Segment Start: INFORMATION SUPPLIED

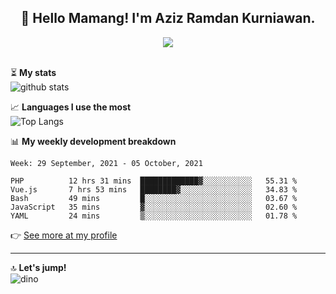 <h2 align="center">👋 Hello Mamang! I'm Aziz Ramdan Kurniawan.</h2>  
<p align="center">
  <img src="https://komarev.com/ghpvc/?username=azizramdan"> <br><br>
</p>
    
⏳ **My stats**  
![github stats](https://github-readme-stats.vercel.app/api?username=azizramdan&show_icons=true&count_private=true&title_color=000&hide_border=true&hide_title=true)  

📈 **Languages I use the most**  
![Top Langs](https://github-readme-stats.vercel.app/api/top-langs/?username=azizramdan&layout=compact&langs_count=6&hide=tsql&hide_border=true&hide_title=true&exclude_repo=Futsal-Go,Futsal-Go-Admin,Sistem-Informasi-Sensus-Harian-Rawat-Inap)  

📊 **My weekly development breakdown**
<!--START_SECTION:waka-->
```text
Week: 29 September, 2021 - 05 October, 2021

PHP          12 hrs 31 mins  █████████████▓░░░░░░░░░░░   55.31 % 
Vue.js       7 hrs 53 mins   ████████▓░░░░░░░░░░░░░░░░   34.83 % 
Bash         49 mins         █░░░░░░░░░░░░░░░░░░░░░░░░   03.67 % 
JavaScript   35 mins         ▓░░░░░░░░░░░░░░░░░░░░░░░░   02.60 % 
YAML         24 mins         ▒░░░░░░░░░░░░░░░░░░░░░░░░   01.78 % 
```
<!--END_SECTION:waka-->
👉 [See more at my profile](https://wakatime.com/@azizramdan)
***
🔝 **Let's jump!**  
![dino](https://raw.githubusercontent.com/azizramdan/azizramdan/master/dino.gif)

Segment End: INFORMATION SUPPLIED
Segment Start: INFORMATION SUPPLIED

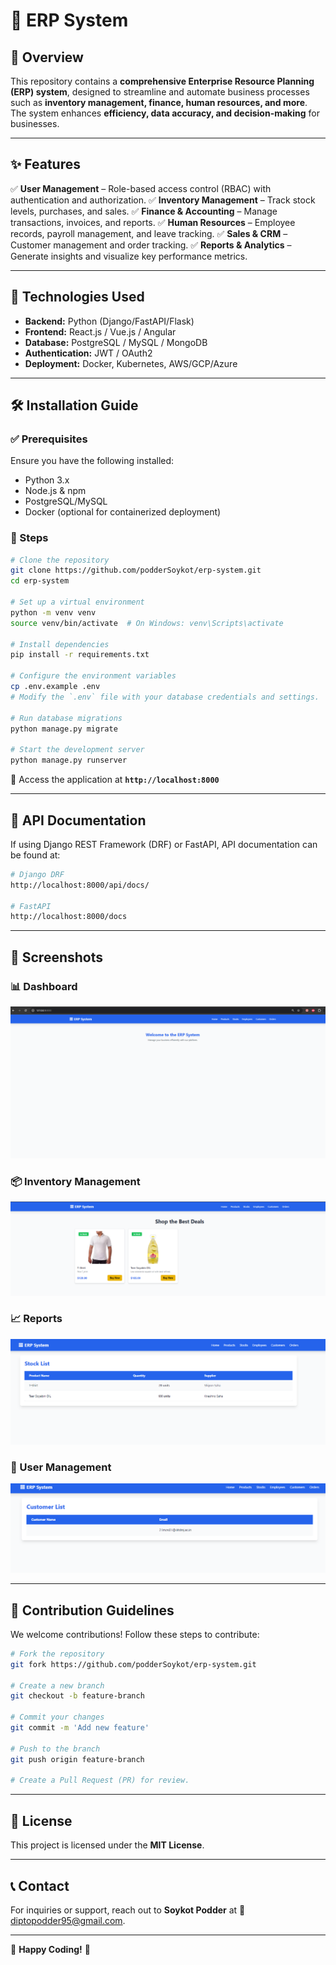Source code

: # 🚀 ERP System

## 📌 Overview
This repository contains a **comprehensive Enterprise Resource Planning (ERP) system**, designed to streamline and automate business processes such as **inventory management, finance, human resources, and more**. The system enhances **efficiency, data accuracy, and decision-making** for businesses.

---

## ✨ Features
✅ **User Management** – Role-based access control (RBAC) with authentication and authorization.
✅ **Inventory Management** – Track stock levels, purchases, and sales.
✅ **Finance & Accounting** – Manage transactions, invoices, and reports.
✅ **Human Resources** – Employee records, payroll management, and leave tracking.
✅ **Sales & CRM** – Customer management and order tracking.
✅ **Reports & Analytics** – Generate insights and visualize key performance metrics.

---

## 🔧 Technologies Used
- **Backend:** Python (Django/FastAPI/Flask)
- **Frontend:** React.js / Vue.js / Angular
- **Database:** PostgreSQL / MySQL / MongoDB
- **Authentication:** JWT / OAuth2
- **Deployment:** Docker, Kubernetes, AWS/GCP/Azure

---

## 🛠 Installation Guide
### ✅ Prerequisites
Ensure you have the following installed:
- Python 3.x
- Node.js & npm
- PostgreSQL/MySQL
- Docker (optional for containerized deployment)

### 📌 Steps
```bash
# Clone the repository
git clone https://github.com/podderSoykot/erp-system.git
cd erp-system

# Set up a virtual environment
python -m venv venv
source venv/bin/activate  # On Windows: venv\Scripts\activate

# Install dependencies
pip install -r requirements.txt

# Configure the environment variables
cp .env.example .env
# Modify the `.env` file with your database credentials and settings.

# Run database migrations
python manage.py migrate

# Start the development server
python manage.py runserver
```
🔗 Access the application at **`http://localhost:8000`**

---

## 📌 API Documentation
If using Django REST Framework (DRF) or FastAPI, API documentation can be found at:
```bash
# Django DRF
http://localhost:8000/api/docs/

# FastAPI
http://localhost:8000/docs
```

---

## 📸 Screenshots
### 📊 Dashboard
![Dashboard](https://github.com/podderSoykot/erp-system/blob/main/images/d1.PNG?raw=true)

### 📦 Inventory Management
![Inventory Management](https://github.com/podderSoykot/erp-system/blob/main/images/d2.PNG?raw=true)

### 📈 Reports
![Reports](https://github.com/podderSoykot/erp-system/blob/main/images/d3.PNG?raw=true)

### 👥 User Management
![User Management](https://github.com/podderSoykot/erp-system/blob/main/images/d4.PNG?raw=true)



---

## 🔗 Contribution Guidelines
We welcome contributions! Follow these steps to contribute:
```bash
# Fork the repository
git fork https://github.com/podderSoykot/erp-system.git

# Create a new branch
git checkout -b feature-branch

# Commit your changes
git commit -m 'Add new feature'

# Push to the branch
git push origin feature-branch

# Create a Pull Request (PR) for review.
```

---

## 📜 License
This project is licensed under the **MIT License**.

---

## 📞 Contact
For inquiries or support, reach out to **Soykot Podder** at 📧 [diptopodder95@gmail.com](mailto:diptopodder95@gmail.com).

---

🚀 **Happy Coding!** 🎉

Segment End: INFORMATION SUPPLIED

TASK DESCRIPTION:
A bare number is expected: how many lines above contain the word "This"?

ANSWER SPACE:
2